▶ [Exercise description]: A single figure is required: the number of lines below in which the word "keys" occurs.

[Stored data]
>>>>>
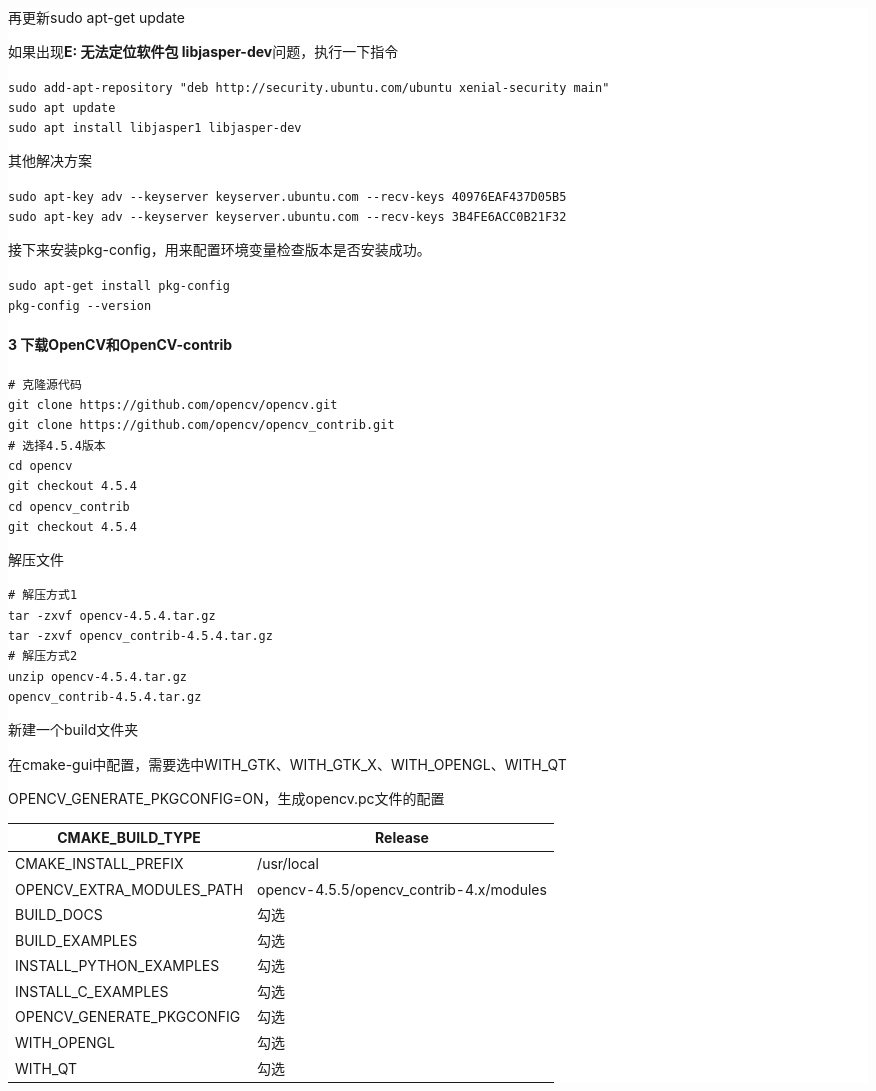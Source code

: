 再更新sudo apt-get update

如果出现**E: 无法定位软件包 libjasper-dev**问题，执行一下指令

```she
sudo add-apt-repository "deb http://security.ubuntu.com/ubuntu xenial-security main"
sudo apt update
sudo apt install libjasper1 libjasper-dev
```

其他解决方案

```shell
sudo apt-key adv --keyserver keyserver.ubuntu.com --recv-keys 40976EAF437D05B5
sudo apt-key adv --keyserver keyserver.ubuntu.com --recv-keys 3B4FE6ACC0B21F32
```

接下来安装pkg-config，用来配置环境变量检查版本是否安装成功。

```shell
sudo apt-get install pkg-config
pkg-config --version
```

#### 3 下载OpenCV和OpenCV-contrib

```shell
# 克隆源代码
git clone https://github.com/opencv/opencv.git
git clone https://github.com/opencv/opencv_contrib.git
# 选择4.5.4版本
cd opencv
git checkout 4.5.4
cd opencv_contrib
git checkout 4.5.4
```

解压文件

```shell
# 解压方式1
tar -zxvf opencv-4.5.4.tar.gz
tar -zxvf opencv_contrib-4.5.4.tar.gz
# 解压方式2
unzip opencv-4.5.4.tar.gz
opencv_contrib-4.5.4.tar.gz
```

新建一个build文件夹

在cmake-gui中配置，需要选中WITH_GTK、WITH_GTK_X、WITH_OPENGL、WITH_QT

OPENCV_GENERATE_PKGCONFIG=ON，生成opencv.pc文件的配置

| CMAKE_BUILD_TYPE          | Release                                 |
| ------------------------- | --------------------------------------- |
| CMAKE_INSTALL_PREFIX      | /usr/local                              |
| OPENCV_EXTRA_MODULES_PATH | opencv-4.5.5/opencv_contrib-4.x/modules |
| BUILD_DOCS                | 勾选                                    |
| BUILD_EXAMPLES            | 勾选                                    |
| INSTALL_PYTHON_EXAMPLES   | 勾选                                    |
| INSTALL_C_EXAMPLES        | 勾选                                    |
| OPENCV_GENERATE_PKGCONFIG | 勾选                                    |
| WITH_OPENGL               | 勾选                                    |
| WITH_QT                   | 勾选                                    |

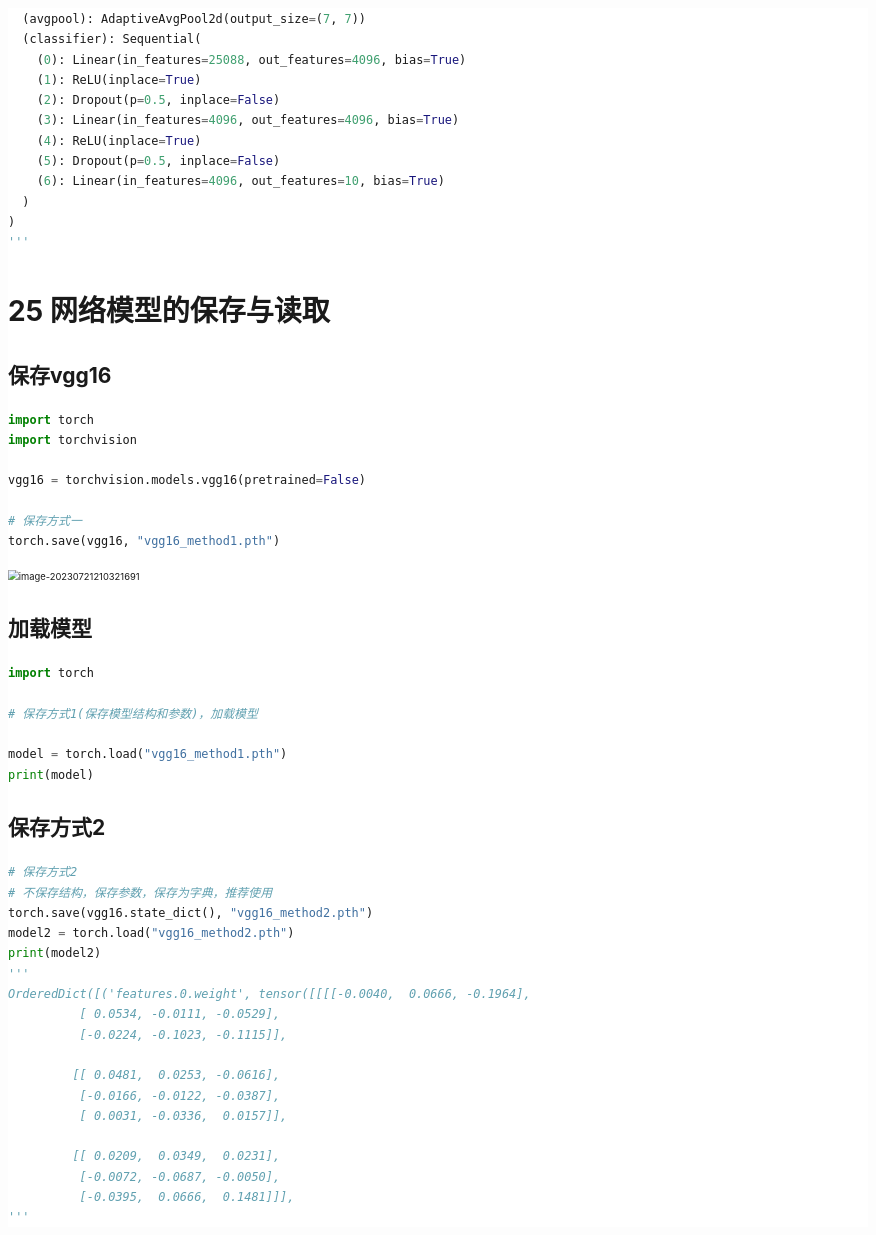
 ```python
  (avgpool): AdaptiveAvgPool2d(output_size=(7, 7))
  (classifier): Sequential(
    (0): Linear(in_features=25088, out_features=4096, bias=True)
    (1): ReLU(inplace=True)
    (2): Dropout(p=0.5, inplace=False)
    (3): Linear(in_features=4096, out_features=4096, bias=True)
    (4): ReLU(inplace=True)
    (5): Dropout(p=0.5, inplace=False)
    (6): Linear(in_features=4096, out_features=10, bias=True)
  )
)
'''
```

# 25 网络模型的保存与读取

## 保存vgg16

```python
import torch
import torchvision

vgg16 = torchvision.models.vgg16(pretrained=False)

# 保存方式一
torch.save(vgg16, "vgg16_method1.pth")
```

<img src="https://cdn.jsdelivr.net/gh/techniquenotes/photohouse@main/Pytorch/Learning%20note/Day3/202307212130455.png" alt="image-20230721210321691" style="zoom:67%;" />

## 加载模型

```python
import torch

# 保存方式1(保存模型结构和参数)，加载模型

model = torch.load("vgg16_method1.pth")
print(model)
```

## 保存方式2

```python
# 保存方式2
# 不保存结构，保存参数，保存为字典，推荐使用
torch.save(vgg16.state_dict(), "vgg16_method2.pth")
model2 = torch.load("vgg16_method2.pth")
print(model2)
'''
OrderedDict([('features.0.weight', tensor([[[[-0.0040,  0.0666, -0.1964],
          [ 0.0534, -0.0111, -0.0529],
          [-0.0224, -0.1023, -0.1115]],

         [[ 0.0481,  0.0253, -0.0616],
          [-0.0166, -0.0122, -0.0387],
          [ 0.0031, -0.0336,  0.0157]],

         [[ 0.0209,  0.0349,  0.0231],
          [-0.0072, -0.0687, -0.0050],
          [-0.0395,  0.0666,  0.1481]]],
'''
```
<<<<<
▶ [Answer to the exercise]: 2